+++ Source material +++

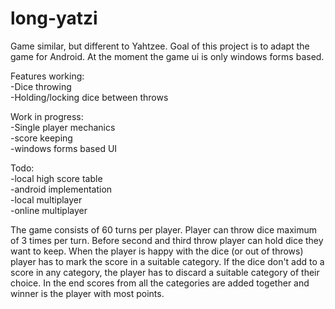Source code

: # long-yatzi
Game similar, but different to Yahtzee. Goal of this project is to adapt the game for Android. At the moment the game ui is only windows forms based.

Features working:\
-Dice throwing\
-Holding/locking dice between throws

Work in progress:\
-Single player mechanics\
-score keeping\
-windows forms based UI

Todo:\
-local high score table\
-android implementation\
-local multiplayer\
-online multiplayer

The game consists of 60 turns per player. Player can throw dice maximum of 3 times per turn.
Before second and third throw player can hold dice they want to keep.
When the player is happy with the dice (or out of throws) player has to mark the score in a suitable category.
If the dice don't add to a score in any category, the player has to discard a suitable category of their choice. 
In the end scores from all the categories are added together and winner is the player with most points.
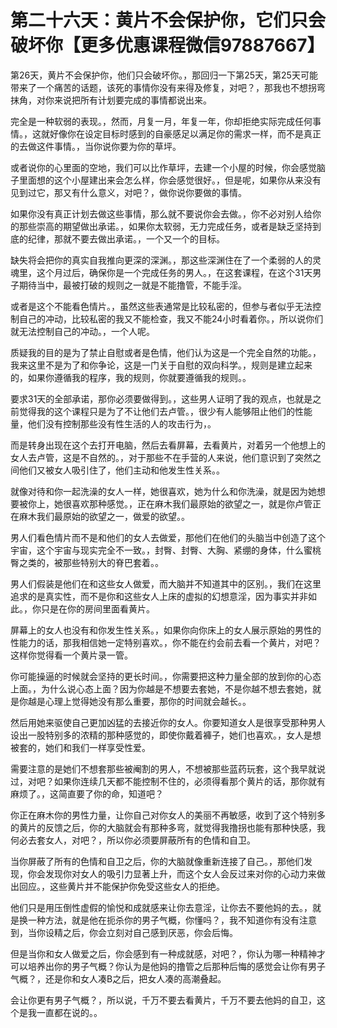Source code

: # 第二十六天：黄片不会保护你，它们只会破坏你【更多优惠课程微信97887667】

第26天，黄片不会保护你，他们只会破坏你。，那回归一下第25天，第25天可能带来了一个痛苦的话题，该死的事情你没有来得及修复，对吧？，那我也不想拐弯抹角，对你来说把所有计划要完成的事情都说出来。

完全是一种软弱的表现。，然而，月复一月，年复一年，你却拒绝实际完成任何事情。，这就好像你在设定目标时感到的自豪感足以满足你的需求一样，而不是真正的去做这件事情。，当你说你要为你的草坪。

或者说你的心里面的空地，我们可以比作草坪，去建一个小屋的时候，你会感觉脑子里面想的这个小屋建出来会怎么样，你会感觉很好。，但是呢，如果你从来没有见到过它，那又有什么意义，对吧？，做你说你要做的事情。

如果你没有真正计划去做这些事情，那么就不要说你会去做。，你不必对别人给你的那些崇高的期望做出承诺。，如果你太软弱，无力完成任务，或者是缺乏坚持到底的纪律，那就不要去做出承诺。，一个又一个的目标。

缺失将会把你的真实自我推向更深的深渊。，那这些深渊住在了一个柔弱的人的灵魂里，这个月过后，确保你是一个完成任务的男人。，在这套课程，在这个31天男子期待当中，最被打破的规则之一就是不能撸管，不能手淫。

或者是这个不能看色情片。，虽然这些表通常是比较私密的，但参与者似乎无法控制自己的冲动，比较私密的我又不能检查，我又不能24小时看着你。，所以说你们就无法控制自己的冲动。，一个人呢。

质疑我的目的是为了禁止自慰或者是色情，他们认为这是一个完全自然的功能。，我来这里不是为了和你争论，这是一门关于自慰的双向科学。，规则是建立起来的，如果你遵循我的程序，我的规则，你就要遵循我的规则。。

要求31天的全部承诺，那你必须要做得到。，这些男人证明了我的观点，也就是之前觉得我的这个课程只是为了不让他们去卢管。，很少有人能够阻止他们的性能量，他们没有控制那些没有性生活的人的攻击行为，。

而是转身出现在这个去打开电脑，然后去看屏幕，去看黄片，对着另一个他想上的女人去卢管，这是不自然的。，对于那些不在手营的人来说，他们意识到了突然之间他们又被女人吸引住了，他们主动和他发生性关系。。

就像对待和你一起洗澡的女人一样，她很喜欢，她为什么和你洗澡，就是因为她想要被你上，她很喜欢那种感觉。，正在麻木我们最原始的欲望之一，就是你卢管正在麻木我们最原始的欲望之一，做爱的欲望。。

男人们看色情片而不是和他们的女人去做爱，那他们在他们的头脑当中创造了这个宇宙，这个宇宙与现实完全不一致。，封臀、封臀、大胸、紧绷的身体，什么蜜桃臀之类的，被那些特别大的脊巴套着。。

男人们假装是他们在和这些女人做爱，而大脑并不知道其中的区别。，我们在这里追求的是真实性，而不是你和这些女人上床的虚拟的幻想意淫，因为事实并非如此。，你只是在你的房间里面看黄片。

屏幕上的女人也没有和你发生性关系。，如果你向你床上的女人展示原始的男性的性能力的话，那我相信她一定特别喜欢。，你不能在约会前去看一个黄片，对吧？这样你觉得看一个黄片录一管。

你可能操逼的时候就会坚持的更长时间。，你需要把这种力量全部的放到你的心态上面。，为什么说心态上面？因为你越是不想要去套她，不是你越不想去套她，就是你越是心理上觉得她没有那么重要，那你的时间就会越长。。

然后用她来驱使自己更加凶猛的去接近你的女人。你要知道女人是很享受那种男人设出一股特别多的浓精的那种感觉的，即使你戴着褲子，她们也喜欢。，女人是想被套的，她们和我们一样享受性爱。

需要注意的是她们不想套那些被阉割的男人，不想被那些蓝药玩套，这个我早就说过，对吧？如果你连续几天都不能控制不住的，必须得看那个黄片的话，那你就有麻烦了。，这简直要了你的命，知道吧？

你正在麻木你的男性力量，让你自己对你女人的美丽不再敏感，收到了这个特别多的黄片的反馈之后，你的大脑就会有那种多弯，就觉得我撸拐也能有那种快感，我何必去套女人，对吧？，所以你必须要屏蔽所有的色情和自卫。

当你屏蔽了所有的色情和自卫之后，你的大脑就像重新连接了自己。，那他们发现，你会发现你对女人的吸引力显著上升，而这个女人会反过来对你的心动力来做出回应。，这些黄片并不能保护你免受这些女人的拒绝。

他们只是用压倒性虚假的愉悦和成就感来让你去意淫，让你去不要他妈的去。，就是换一种方法，就是他在扼杀你的男子气概，你懂吗？，我不知道你有没有注意到，当你设精之后，你会立刻对自己感到厌恶，你会后悔。

但是当你和女人做爱之后，你会感到有一种成就感，对吧？，你认为哪一种精神才可以培养出你的男子气概？你认为是他妈的撸管之后那种后悔的感觉会让你有男子气概？，还是你和女人凑B之后，把女人凑的高潮叠起。

会让你更有男子气概？，所以说，千万不要去看黄片，千万不要去他妈的自卫，这个是我一直都在说的。。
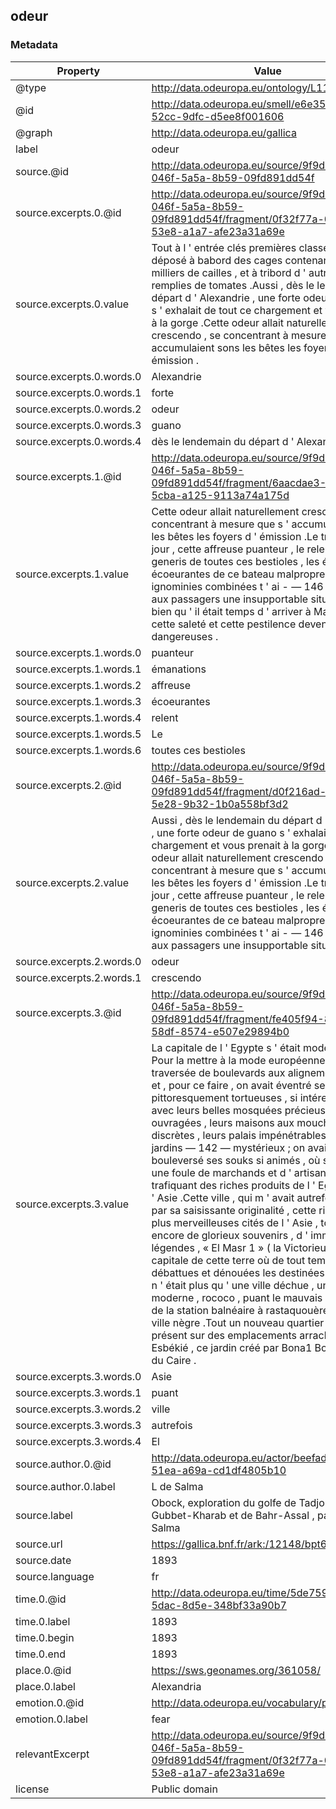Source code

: ## odeur

### Metadata

| Property | Value |
| -------- | ----- |
| @type | http://data.odeuropa.eu/ontology/L11_Smell |
| @id | http://data.odeuropa.eu/smell/e6e3538f-b1ec-52cc-9dfc-d5ee8f001606 |
| @graph | http://data.odeuropa.eu/gallica |
| label | odeur |
| source.@id | http://data.odeuropa.eu/source/9f9db339-046f-5a5a-8b59-09fd891dd54f |
| source.excerpts.0.@id | http://data.odeuropa.eu/source/9f9db339-046f-5a5a-8b59-09fd891dd54f/fragment/0f32f77a-0a76-53e8-a1a7-afe23a31a69e |
| source.excerpts.0.value | Tout à l ' entrée clés premières classes , on avait déposé à babord des cages contenant des milliers de cailles , et à tribord d ' autres cages remplies de tomates .Aussi , dès le lendemain du départ d ' Alexandrie , une forte odeur de guano s ' exhalait de tout ce chargement et vous prenait à la gorge .Cette odeur allait naturellement crescendo , se concentrant à mesure que s ' accumulaient sons les bêtes les foyers d ' émission . |
| source.excerpts.0.words.0 | Alexandrie |
| source.excerpts.0.words.1 | forte |
| source.excerpts.0.words.2 | odeur |
| source.excerpts.0.words.3 | guano |
| source.excerpts.0.words.4 | dès le lendemain du départ d ' Alexandrie |
| source.excerpts.1.@id | http://data.odeuropa.eu/source/9f9db339-046f-5a5a-8b59-09fd891dd54f/fragment/6aacdae3-18e4-5cba-a125-9113a74a175d |
| source.excerpts.1.value | Cette odeur allait naturellement crescendo , se concentrant à mesure que s ' accumulaient sons les bêtes les foyers d ' émission .Le troisième jour , cette affreuse puanteur , le relent sui generis de toutes ces bestioles , les émanations écoeurantes de ce bateau malpropre , toutes ces ignominies combinées t ' ai - — 146 — saient aux passagers une insupportable situation .Si bien qu ' il était temps d ' arriver à Marseille , car cette saleté et cette pestilence devenaient dangereuses . |
| source.excerpts.1.words.0 | puanteur |
| source.excerpts.1.words.1 | émanations |
| source.excerpts.1.words.2 | affreuse |
| source.excerpts.1.words.3 | écoeurantes |
| source.excerpts.1.words.4 | relent |
| source.excerpts.1.words.5 | Le |
| source.excerpts.1.words.6 | toutes ces bestioles |
| source.excerpts.2.@id | http://data.odeuropa.eu/source/9f9db339-046f-5a5a-8b59-09fd891dd54f/fragment/d0f216ad-59fe-5e28-9b32-1b0a558bf3d2 |
| source.excerpts.2.value | Aussi , dès le lendemain du départ d ' Alexandrie , une forte odeur de guano s ' exhalait de tout ce chargement et vous prenait à la gorge .Cette odeur allait naturellement crescendo , se concentrant à mesure que s ' accumulaient sons les bêtes les foyers d ' émission .Le troisième jour , cette affreuse puanteur , le relent sui generis de toutes ces bestioles , les émanations écoeurantes de ce bateau malpropre , toutes ces ignominies combinées t ' ai - — 146 — saient aux passagers une insupportable situation . |
| source.excerpts.2.words.0 | odeur |
| source.excerpts.2.words.1 | crescendo |
| source.excerpts.3.@id | http://data.odeuropa.eu/source/9f9db339-046f-5a5a-8b59-09fd891dd54f/fragment/fe405f94-8896-58df-8574-e507e29894b0 |
| source.excerpts.3.value | La capitale de l ' Egypte s ' était modernisée : Pour la mettre à la mode européenne , on l ' avait traversée de boulevards aux alignements bêtes et , pour ce faire , on avait éventré ses rues si pittoresquement tortueuses , si intéressantes avec leurs belles mosquées précieusement ouvragées , leurs maisons aux moucharabies discrètes , leurs palais impénétrables , aux jardins — 142 — mystérieux ; on avait bouleversé ses souks si animés , où se pressait une foule de marchands et d ' artisans , trafiquant des riches produits de l ' Egypte et de l ' Asie .Cette ville , qui m ' avait autrefois captivé par sa saisissante originalité , cette rivale des plus merveilleuses cités de l ' Asie , toute pleine encore de glorieux souvenirs , d ' immortelles légendes , « El Masr 1 » ( la Victorieuse ) , capitale de cette terre où de tout temps se sont débattues et dénouées les destinées du Monde , n ' était plus qu ' une ville déchue , un vil bazar moderne , rococo , puant le mauvais lieu , tenant de la station balnéaire à rastaquouères et de la ville nègre .Tout un nouveau quartier s ' élève à présent sur des emplacements arrachés à l ' Esbékié , ce jardin créé par Bona1 Bona1 arabe du Caire . |
| source.excerpts.3.words.0 | Asie |
| source.excerpts.3.words.1 | puant |
| source.excerpts.3.words.2 | ville |
| source.excerpts.3.words.3 | autrefois |
| source.excerpts.3.words.4 | El |
| source.author.0.@id | http://data.odeuropa.eu/actor/beefade6-069e-51ea-a69a-cd1df4805b10 |
| source.author.0.label | L de Salma |
| source.label | Obock, exploration du golfe de Tadjoura, du Gubbet-Kharab et de Bahr-Assal , par L. de Salma |
| source.url | https://gallica.bnf.fr/ark:/12148/bpt6k57809519 |
| source.date | 1893 |
| source.language | fr |
| time.0.@id | http://data.odeuropa.eu/time/5de7592d-5d13-5dac-8d5e-348bf33a90b7 |
| time.0.label | 1893 |
| time.0.begin | 1893 |
| time.0.end | 1893 |
| place.0.@id | https://sws.geonames.org/361058/ |
| place.0.label | Alexandria |
| emotion.0.@id | http://data.odeuropa.eu/vocabulary/plutchik/fear |
| emotion.0.label | fear |
| relevantExcerpt | http://data.odeuropa.eu/source/9f9db339-046f-5a5a-8b59-09fd891dd54f/fragment/0f32f77a-0a76-53e8-a1a7-afe23a31a69e |
| license | Public domain |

+++

**Exercise brief:**
Return the lines above, from the one containing "source.excerpts.3.words.4 | El |" to the end, exactly as they stand.

**Output for this exercise:**
| source.excerpts.3.words.4 | El |
| source.author.0.@id | http://data.odeuropa.eu/actor/beefade6-069e-51ea-a69a-cd1df4805b10 |
| source.author.0.label | L de Salma |
| source.label | Obock, exploration du golfe de Tadjoura, du Gubbet-Kharab et de Bahr-Assal , par L. de Salma |
| source.url | https://gallica.bnf.fr/ark:/12148/bpt6k57809519 |
| source.date | 1893 |
| source.language | fr |
| time.0.@id | http://data.odeuropa.eu/time/5de7592d-5d13-5dac-8d5e-348bf33a90b7 |
| time.0.label | 1893 |
| time.0.begin | 1893 |
| time.0.end | 1893 |
| place.0.@id | https://sws.geonames.org/361058/ |
| place.0.label | Alexandria |
| emotion.0.@id | http://data.odeuropa.eu/vocabulary/plutchik/fear |
| emotion.0.label | fear |
| relevantExcerpt | http://data.odeuropa.eu/source/9f9db339-046f-5a5a-8b59-09fd891dd54f/fragment/0f32f77a-0a76-53e8-a1a7-afe23a31a69e |
| license | Public domain |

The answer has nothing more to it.